TASK DETAILS: In the listing below, identify each line with the word "must" and return those lines.

----- GIVEN RECORDS

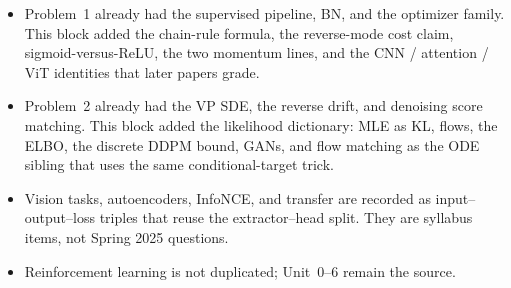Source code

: \begin{summary}
\label{sum:dlu}
\begin{itemize}
    \item Problem~1 already had the supervised pipeline, BN, and the optimizer family. This block added the chain-rule formula, the reverse-mode cost claim, sigmoid-versus-ReLU, the two momentum lines, and the CNN / attention / ViT identities that later papers grade.
    \item Problem~2 already had the VP SDE, the reverse drift, and denoising score matching. This block added the likelihood dictionary: MLE as KL, flows, the ELBO, the discrete DDPM bound, GANs, and flow matching as the ODE sibling that uses the same conditional-target trick.
    \item Vision tasks, autoencoders, InfoNCE, and transfer are recorded as input--output--loss triples that reuse the extractor--head split. They are syllabus items, not Spring 2025 questions.
    \item Reinforcement learning is not duplicated; Unit~0--6 remain the source.
\end{itemize}
\end{summary}
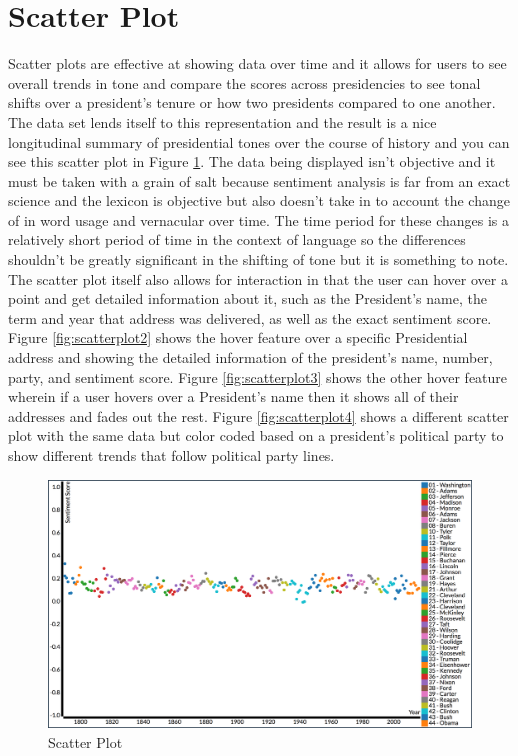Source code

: \section{Scatter Plot}
Scatter plots are effective at showing data over time and it allows for users to see overall trends in tone and compare the scores across presidencies to see tonal shifts over a president's tenure or how two presidents compared to one another.
The data set lends itself to this representation and the result is a nice longitudinal summary of presidential tones over the course of history and you can see this scatter plot in Figure \ref{fig:scatterplot1}.
The data being displayed isn't objective and it must be taken with a grain of salt because sentiment analysis is far from an exact science and the lexicon is objective but also doesn't take in to account the change of in word usage and vernacular over time.
The time period for these changes is a relatively short period of time in the context of language so the differences shouldn't be greatly significant in the shifting of tone but it is something to note.
The scatter plot itself also allows for interaction in that the user can hover over a point and get detailed information about it, such as the President's name, the term and year that address was delivered, as well as the exact sentiment score.
Figure \ref{fig:scatterplot2} shows the hover feature over a specific Presidential address and showing the detailed information of the president's name, number, party, and sentiment score.
Figure \ref{fig:scatterplot3} shows the other hover feature wherein if a user hovers over a President's name then it shows all of their addresses and fades out the rest.
Figure \ref{fig:scatterplot4} shows a different scatter plot with the same data but color coded based on a president's political party to show different trends that follow political party lines.

\begin{figure}
  \includegraphics[width=\columnwidth]{images/scatter_plot.png}
  \caption{Scatter Plot}
  \label{fig:scatterplot1}
\end{figure}

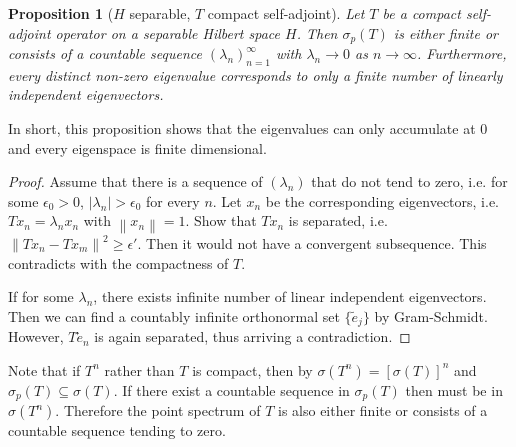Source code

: \documentclass[12pt,a4paper]{report}
\numberwithin{equation}{section}
\theoremstyle{mystyle}
\newtheorem{proposition}[definition]{Proposition}
\newcommand{\norm}[1]{\left\lVert #1 \right\rVert}
\begin{document}
	\begin{proposition}[$H$ separable, $T$ compact self-adjoint]\label{prop:lambda tend zero}
		Let $T$ be a compact self-adjoint operator on a separable Hilbert space $H$. Then $\sigma_p(T)$ is either finite or consists of a countable sequence $(\lambda_n)_{n=1}^\infty$ with $\lambda_n\to 0$ as $n\to\infty$. Furthermore, every distinct non-zero eigenvalue corresponds to only a finite number of linearly independent eigenvectors.
	\end{proposition}
	In short, this proposition shows that the eigenvalues can only accumulate at $0$ and every eigenspace is finite dimensional.
	\begin{proof}
		Assume that there is a sequence of $(\lambda_n)$ that do not tend to zero, i.e. for some $\epsilon_0>0$, $|\lambda_n|>\epsilon_0$ for every $n$. Let $x_n$ be the corresponding eigenvectors, i.e. $Tx_n =\lambda_n x_n$ with $\norm{x_n}=1$. Show that $Tx_n$ is separated, i.e. $\norm{Tx_n-Tx_m}^2\geq \epsilon'.$ Then it would not have a convergent subsequence. This contradicts with the compactness of $T$.
		
		If for some $\lambda_n$, there exists infinite number of linear independent eigenvectors. Then we can find a countably infinite orthonormal set $\{\tilde{e}_j\}$ by Gram-Schmidt. However, $T\tilde{e}_n$ is again separated, thus arriving a contradiction.
	\end{proof}
	
	Note that if $T^n$ rather than $T$ is compact, then by $\sigma(T^n)=[\sigma(T)]^n$ and $\sigma_p(T)\subseteq \sigma(T)$. If there exist a countable sequence in $\sigma_p(T)$ then must be in $\sigma(T^n)$. Therefore the point spectrum of $T$ is also either finite or consists of a countable sequence tending to zero.
	
	
	
\end{document}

----------

RESULT OF THIS TASK:
The data being displayed isn't objective and it must be taken with a grain of salt because sentiment analysis is far from an exact science and the lexicon is objective but also doesn't take in to account the change of in word usage and vernacular over time.
	Note that if $T^n$ rather than $T$ is compact, then by $\sigma(T^n)=[\sigma(T)]^n$ and $\sigma_p(T)\subseteq \sigma(T)$. If there exist a countable sequence in $\sigma_p(T)$ then must be in $\sigma(T^n)$. Therefore the point spectrum of $T$ is also either finite or consists of a countable sequence tending to zero.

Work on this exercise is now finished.